从樟木头镇走下列车,雨后高楼耸立的山城,青翠而秀美。站台是那么熟悉且又陌生,恬适而喧嚣。

在我身前侧出现了一位端庄而沉稳、朴素而丰腴的中年妇女,吃力托着两只大皮箱,肩上背着一只精巧的真皮挂包,挂带有点长的缘故,一甩一甩的。出站下地道时,台阶难住了她,怵停了几秒后,也许是离她近的缘故,再说我行李也特少,她便伸手示意性的虚拦了一下我。

“能帮我把皮箱托出站台吗?有报酬的。”她笑着问我。

“行。至于报酬就免了。”我经常在下站台地道时,帮没办法托拿行李的路人。

出了站,到了站前广场。

“去哪儿小伙子?”她搭讪着。

“去企石大姐。”我回复道,“一会坐26路公交车。”

“这样啊,你跟我走吧。”她又拿出手机打了电话,“不说到了吗?在哪儿呢?我在出站口广场马路边。”

一辆黑色的奔驰开了过来,在我们面前停下。驾驶室车门打开,走出一位二十几岁的少女,穿着大红色的连衣裙,修着学生发。

帮忙把行李放入后备箱,上车后,才知中年妇女叫江小红,香港人,是企石御姐大酒店的老板娘,因办事从北京回来,与我坐上了同一辆列车。只不过,她是软卧车厢,我是硬座车厢。

在回企石的路上,江小红向我推荐了她酒店内推拿馆在招工,月薪一千,包吃包住。

好人有好报呀,老板娘的一句话,直接入职。我有武术基础,对经络穴位很熟悉,又有太极推手的功底,由指派的师傅专职培训,半个月之后,便开始持证上岗。

上班之余,内部的洗浴中心、迪吧都是自由出入。而洗浴中心除有足疗、修脚,另外也有推拿服务,但收费与推拿馆截然不同。我工作的地方220元人民币半小时,洗浴中心的推拿价位,仅60元人民币半小时。

在洗浴中心,我认识了十九岁的程磊,他是光山县人,跟一位扬州师傅学修脚,常向我探讨推拿技艺。每次洗完澡,手指、脚趾甲都是他包修。同样,我从他手上也学会了扬州修脚的手艺。这与后来,我与吴友奎合伙开修脚店,打下了坚实基础,后来留了“大山刀客”的笔名,同样有着不可割舍的渊源。

江小红在我上班之后,在忙完客户的空档时间,每星期都会叫我为其推拿,开始一段时间,只推背部、头部,每天夸我手艺进步的快,并每次多给100元的小费。

到了第二个月,彼此相互随和很多,也没有老板与员工之间的拘谨。

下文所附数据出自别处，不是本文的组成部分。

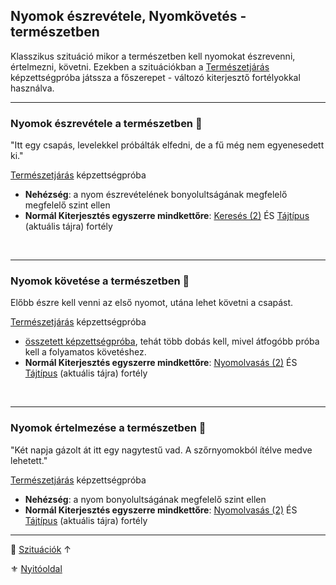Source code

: ## Nyomok észrevétele, Nyomkövetés - természetben

Klasszikus szituáció mikor a természetben kell nyomokat észrevenni, értelmezni, követni. Ezekben a szituációkban a [Természetjárás](../kepzettsegek.szekunder/termeszetjaras.md) képzettségpróba játssza a főszerepet - változó kiterjesztő fortélyokkal használva.

---
### Nyomok észrevétele a természetben 🌳

"Itt egy csapás, levelekkel próbálták elfedni, de a fű még nem egyenesedett ki."

[Természetjárás](../kepzettsegek.szekunder/termeszetjaras.md) képzettségpróba
- **Nehézség**: a nyom észrevételének bonyolultságának megfelelő megfelelő szint ellen
- **Normál Kiterjesztés egyszerre mindkettőre**: [Keresés (2)](../fortelyok.altalanos/kereses.md) ÉS [Tájtípus](../042_szabad_fortelyok.md#tanulhat%C3%B3-szabad-fort%C3%A9lyok-list%C3%A1ja) (aktuális tájra) fortély

<br />

---
### Nyomok követése a természetben 🌳

Előbb észre kell venni az első nyomot, utána lehet követni a csapást.

[Természetjárás](../kepzettsegek.szekunder/termeszetjaras.md) képzettségpróba
- [összetett képzettségpróba](../036_kepzettsegproba.md#összetett-képzettségpróba-másodlagos-próbadobások), tehát több dobás kell, mivel átfogóbb próba kell a folyamatos követéshez.
- **Normál Kiterjesztés egyszerre mindkettőre**: [Nyomolvasás (2)](../fortelyok.altalanos/nyomolvasas.md) ÉS [Tájtípus](../042_szabad_fortelyok.md#tanulhat%C3%B3-szabad-fort%C3%A9lyok-list%C3%A1ja) (aktuális tájra) fortély

<br />

---
### Nyomok értelmezése a természetben 🌳

"Két napja gázolt át itt egy nagytestű vad. A szőrnyomokból ítélve medve lehetett."

 [Természetjárás](../kepzettsegek.szekunder/termeszetjaras.md) képzettségpróba
- **Nehézség**: a nyom bonyolultságának megfelelő szint ellen
- **Normál Kiterjesztés egyszerre mindkettőre**: [Nyomolvasás (2)](../fortelyok.altalanos/nyomolvasas.md) ÉS [Tájtípus](../042_szabad_fortelyok.md#tanulhat%C3%B3-szabad-fort%C3%A9lyok-list%C3%A1ja) (aktuális tájra) fortély

---

🔗 [Szituációk](../150_szituaciok.md) ↑

⚜️ [Nyitóoldal](../start.md#15-szitu%C3%A1ci%C3%B3k)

只要江小红到了推拿馆,脱的只剩下三点式。她白嫩且丰满的身体,在我面前晃悠着,甜甜的笑着,打情骂俏地诱惑着,并开始叫我柔压她的大腿、小腹、臀部。我总是专心推拿,从不理会她的一举一动,只是笑着敷衍应付。心中琢磨着,在这里上班,环境又好,待遇也好,老板来了,放松一下心情,保健一下身体,定要全力伺候着,天南海北,上下五千年地侃侃而谈。由于推拿工作很消耗体力的,与其聊天倍感轻松,江小红又很随和,对工作执着的我,从未有一丝杂念,只写了信报个平安,告诉妻找到工作了,让其放心。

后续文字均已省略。